Ему уже не раз приходилось замечать: сильные, мужественные люди о всякого рода былых своих переживаниях и неприятностях рассказывают обычно с улыбкой, легко, не жалуясь, не требуя сочувствия.

Впрочем, почти все люди всегда вспоминают о пережитом в достаточной мере легко. Что пройдет, то будет мило, ну, мило не мило, во всяком случае прошло, кончилось, и дело с концом…

Так думал Корсаков, а его дочь между тем подала самовар, расставила стаканы по столу, вынула из буфета банку с малиной.

— Мои ребята летом малину в лесу собирали, — сказала. — А я ее в банку, немного сахара, и, поверьте, прямо такая, словно ее только вчера собрали. Попробуйте, пожалуйста…

Он с удовольствием вслушивался в ее голос. Кажется, закрыть глаза — и сразу покажется, это Дуся говорит, та, прошлая…

Старик пил стакан за стаканом, в промежутках то выкуривая папиросу, то стараясь хорошенько откашляться.
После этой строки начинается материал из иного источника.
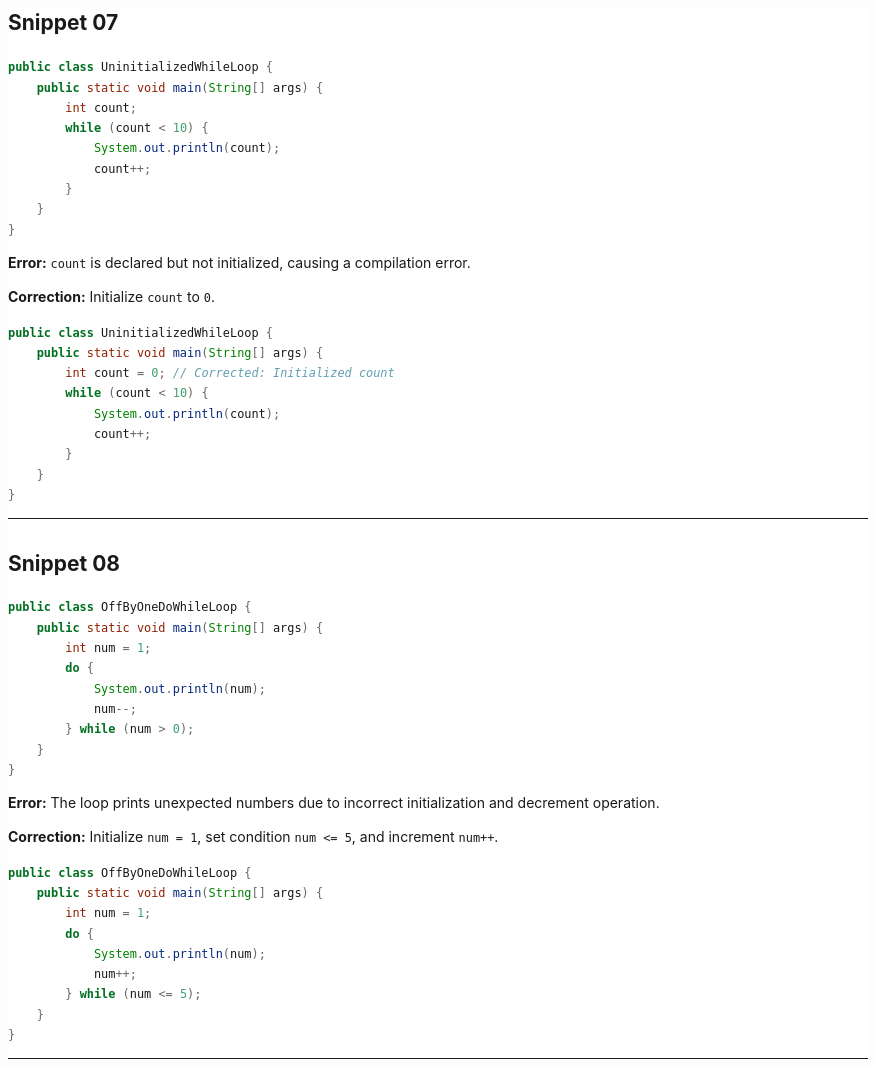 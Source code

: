 ## Snippet 07

```java
public class UninitializedWhileLoop {
    public static void main(String[] args) {
        int count;
        while (count < 10) {
            System.out.println(count);
            count++;
        }
    }
}
```

**Error:** `count` is declared but not initialized, causing a compilation error.

**Correction:** Initialize `count` to `0`.

```java
public class UninitializedWhileLoop {
    public static void main(String[] args) {
        int count = 0; // Corrected: Initialized count
        while (count < 10) {
            System.out.println(count);
            count++;
        }
    }
}
```

---

## Snippet 08

```java
public class OffByOneDoWhileLoop {
    public static void main(String[] args) {
        int num = 1;
        do {
            System.out.println(num);
            num--;
        } while (num > 0);
    }
}
```

**Error:** The loop prints unexpected numbers due to incorrect initialization and decrement operation.

**Correction:** Initialize `num = 1`, set condition `num <= 5`, and increment `num++`.

```java
public class OffByOneDoWhileLoop {
    public static void main(String[] args) {
        int num = 1;
        do {
            System.out.println(num);
            num++;
        } while (num <= 5);
    }
}
```

--- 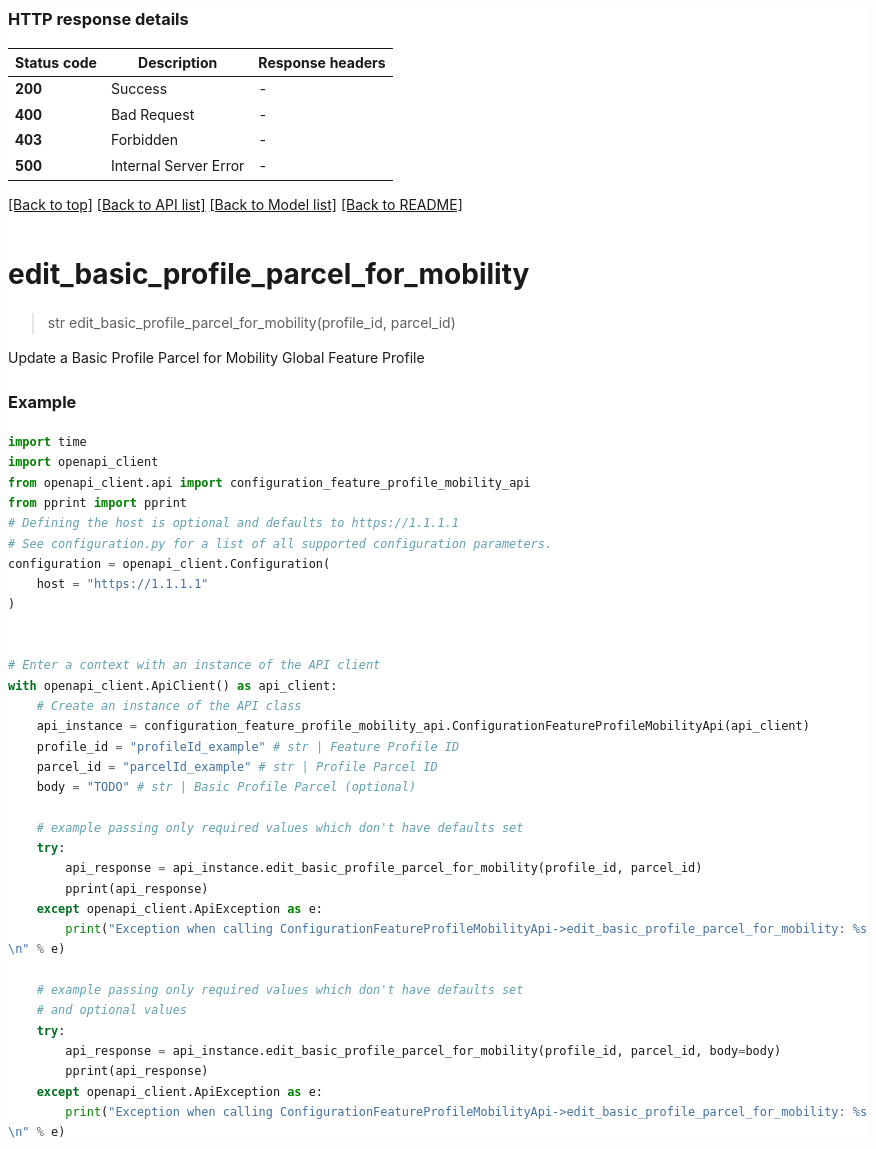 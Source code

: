 
### HTTP response details

| Status code | Description | Response headers |
|-------------|-------------|------------------|
**200** | Success |  -  |
**400** | Bad Request |  -  |
**403** | Forbidden |  -  |
**500** | Internal Server Error |  -  |

[[Back to top]](#) [[Back to API list]](../README.md#documentation-for-api-endpoints) [[Back to Model list]](../README.md#documentation-for-models) [[Back to README]](../README.md)

# **edit_basic_profile_parcel_for_mobility**
> str edit_basic_profile_parcel_for_mobility(profile_id, parcel_id)



Update a Basic Profile Parcel for Mobility Global Feature Profile

### Example


```python
import time
import openapi_client
from openapi_client.api import configuration_feature_profile_mobility_api
from pprint import pprint
# Defining the host is optional and defaults to https://1.1.1.1
# See configuration.py for a list of all supported configuration parameters.
configuration = openapi_client.Configuration(
    host = "https://1.1.1.1"
)


# Enter a context with an instance of the API client
with openapi_client.ApiClient() as api_client:
    # Create an instance of the API class
    api_instance = configuration_feature_profile_mobility_api.ConfigurationFeatureProfileMobilityApi(api_client)
    profile_id = "profileId_example" # str | Feature Profile ID
    parcel_id = "parcelId_example" # str | Profile Parcel ID
    body = "TODO" # str | Basic Profile Parcel (optional)

    # example passing only required values which don't have defaults set
    try:
        api_response = api_instance.edit_basic_profile_parcel_for_mobility(profile_id, parcel_id)
        pprint(api_response)
    except openapi_client.ApiException as e:
        print("Exception when calling ConfigurationFeatureProfileMobilityApi->edit_basic_profile_parcel_for_mobility: %s\n" % e)

    # example passing only required values which don't have defaults set
    # and optional values
    try:
        api_response = api_instance.edit_basic_profile_parcel_for_mobility(profile_id, parcel_id, body=body)
        pprint(api_response)
    except openapi_client.ApiException as e:
        print("Exception when calling ConfigurationFeatureProfileMobilityApi->edit_basic_profile_parcel_for_mobility: %s\n" % e)
```
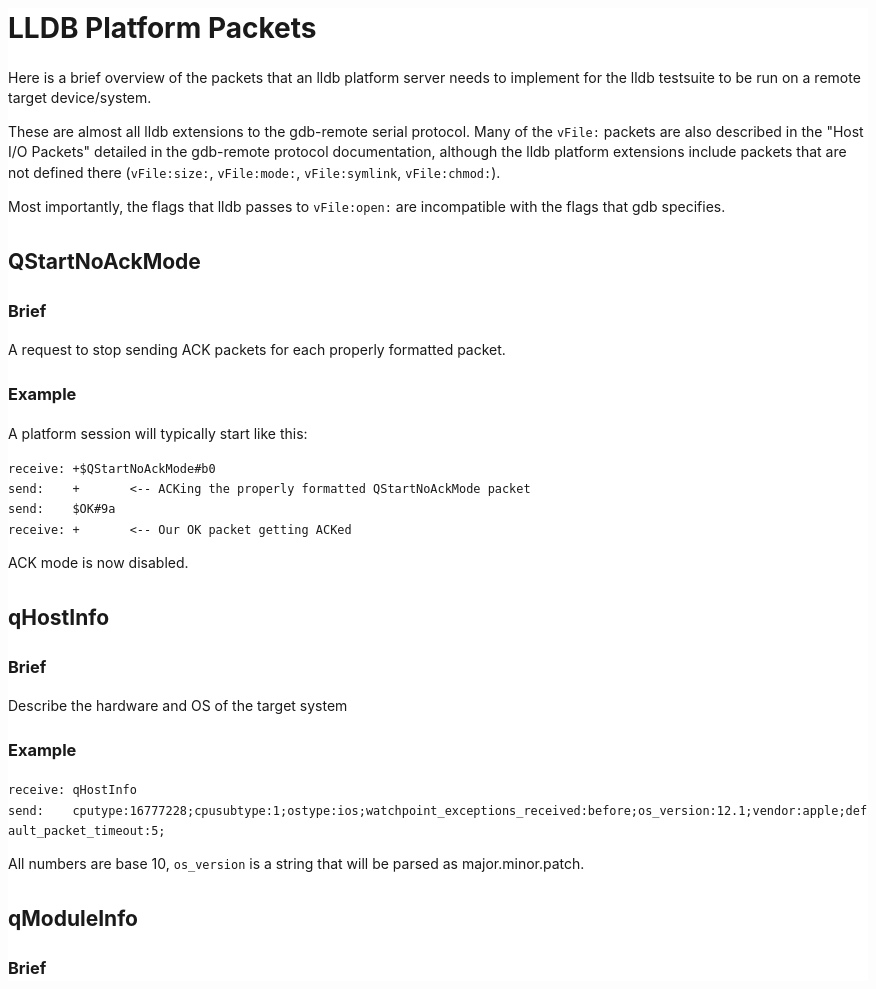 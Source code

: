 # LLDB Platform Packets
Here is a brief overview of the packets that an lldb platform server
needs to implement for the lldb testsuite to be run on a remote
target device/system.

These are almost all lldb extensions to the gdb-remote serial
protocol.  Many of the `vFile:` packets are also described in the "Host
I/O Packets" detailed in the gdb-remote protocol documentation,
although the lldb platform extensions include packets that are not
defined there (`vFile:size:`, `vFile:mode:`, `vFile:symlink`, `vFile:chmod:`).

Most importantly, the flags that lldb passes to `vFile:open:` are
incompatible with the flags that gdb specifies.

## QStartNoAckMode

### Brief

A request to stop sending ACK packets for each properly formatted packet.

### Example

A platform session will typically start like this:
```
receive: +$QStartNoAckMode#b0
send:    +       <-- ACKing the properly formatted QStartNoAckMode packet
send:    $OK#9a
receive: +       <-- Our OK packet getting ACKed
```

ACK mode is now disabled.

## qHostInfo

### Brief

Describe the hardware and OS of the target system

### Example

```
receive: qHostInfo
send:    cputype:16777228;cpusubtype:1;ostype:ios;watchpoint_exceptions_received:before;os_version:12.1;vendor:apple;default_packet_timeout:5;
```

All numbers are base 10, `os_version` is a string that will be parsed as major.minor.patch.

## qModuleInfo

### Brief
— Вам надо немедленно, срочно бросить курить, — сказал Корсаков.

Старик покачал головой.

— Привычка — вторая натура.

— Ему надо, по-моему, непременно лечь в больницу, — сказала Валя. — А как вы считаете?

Она явно избегала называть Корсакова по имени-отчеству. Почему бы это? Не хотела, или не запомнила, или просто так для нее удобнее?

— Я тоже так считаю, — сказал Корсаков.

— Ну и беспокойная же ты, Валентина, — начал старик, глубоко затянувшись. — Вот, право же, гляжу на тебя и мать-покойницу вспоминаю. Дуся тоже такая была беспокойная, все о ком-то пеклась, все о ком-то заботилась, а о себе и думать не думала… — Медленно покачал головой. — Вот и получилось, что ушла раньше времени…

Корсаков перевел глаза на Валю, увидел, она глядит на старика с едва заметной насмешкой, ему подумалось: она хочет что-то сказать старику, но не решается. Может быть, постеснялась постороннего человека? Ведь она, надо полагать, считает Корсакова посторонним, ведь ей же ничего не известно…

— Она мне недавно приснилась, — продолжал старик. — Будто бы сижу я на берегу, вон там, — он махнул рукой в правую сторону, должно быть, где-то там была река или озеро. — Сижу, гляжу на небо, закат такой розовый, и облака все румяные, словно пенка от варенья, и тут Дуся подходит ко мне, говорит: «Идем домой, я молочка надоила…»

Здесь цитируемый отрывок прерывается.